*** Opening MATERIAL FOR THE TASK ***

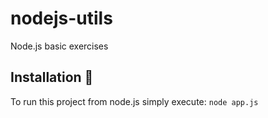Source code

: # nodejs-utils
 Node.js basic exercises

## Installation 🔧
To run this project from node.js simply execute:
```node app.js```
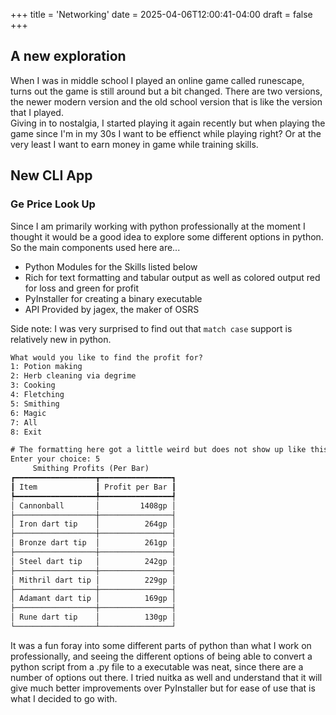 +++
title = 'Networking'
date = 2025-04-06T12:00:41-04:00
draft = false
+++

## A new exploration

When I was in middle school I played an online game called runescape, turns out the game is still around but a bit changed. There are two versions, the newer modern version and the old school version that is like the version that I played. <br>
Giving in to nostalgia, I started playing it again recently but when playing the game since I'm in my 30s I want to be effienct while playing right? Or at the very least I want to earn money in game while training skills.

## New CLI App
### Ge Price Look Up

Since I am primarily working with python professionally at the moment I thought it would be a good idea to explore some different options in python. So the main components used here are...

- Python Modules for the Skills listed below
- Rich for text formatting and tabular output as well as colored output red for loss and green for profit
- PyInstaller for creating a binary executable
- API Provided by jagex, the maker of OSRS

Side note: I was very surprised to find out that `match case` support is relatively new in python.

```txt
What would you like to find the profit for?
1: Potion making
2: Herb cleaning via degrime
3: Cooking
4: Fletching
5: Smithing
6: Magic
7: All
8: Exit

# The formatting here got a little weird but does not show up like this in the terminal.
Enter your choice: 5
     Smithing Profits (Per Bar)
┏━━━━━━━━━━━━━━━━━━┳━━━━━━━━━━━━━━━━┓
┃ Item             ┃ Profit per Bar ┃
┡━━━━━━━━━━━━━━━━━━╇━━━━━━━━━━━━━━━━┩
│ Cannonball       │         1408gp │
├──────────────────┼────────────────┤
│ Iron dart tip    │          264gp │
├──────────────────┼────────────────┤
│ Bronze dart tip  │          261gp │
├──────────────────┼────────────────┤
│ Steel dart tip   │          242gp │
├──────────────────┼────────────────┤
│ Mithril dart tip │          229gp │
├──────────────────┼────────────────┤
│ Adamant dart tip │          169gp │
├──────────────────┼────────────────┤
│ Rune dart tip    │          130gp │
└──────────────────┴────────────────┘
```

It was a fun foray into some different parts of python than what I work on professionally, and seeing the different options of being able to convert a python script from a .py file to a executable was neat, since there are a number of options out there. I tried nuitka as well and understand that it will give much better improvements over PyInstaller but for ease of use that is what I decided to go with.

*** Closing MATERIAL FOR THE TASK ***

From the records above, show each line that contains the word "executable".

- PyInstaller for creating a binary executable
It was a fun foray into some different parts of python than what I work on professionally, and seeing the different options of being able to convert a python script from a .py file to a executable was neat, since there are a number of options out there. I tried nuitka as well and understand that it will give much better improvements over PyInstaller but for ease of use that is what I decided to go with.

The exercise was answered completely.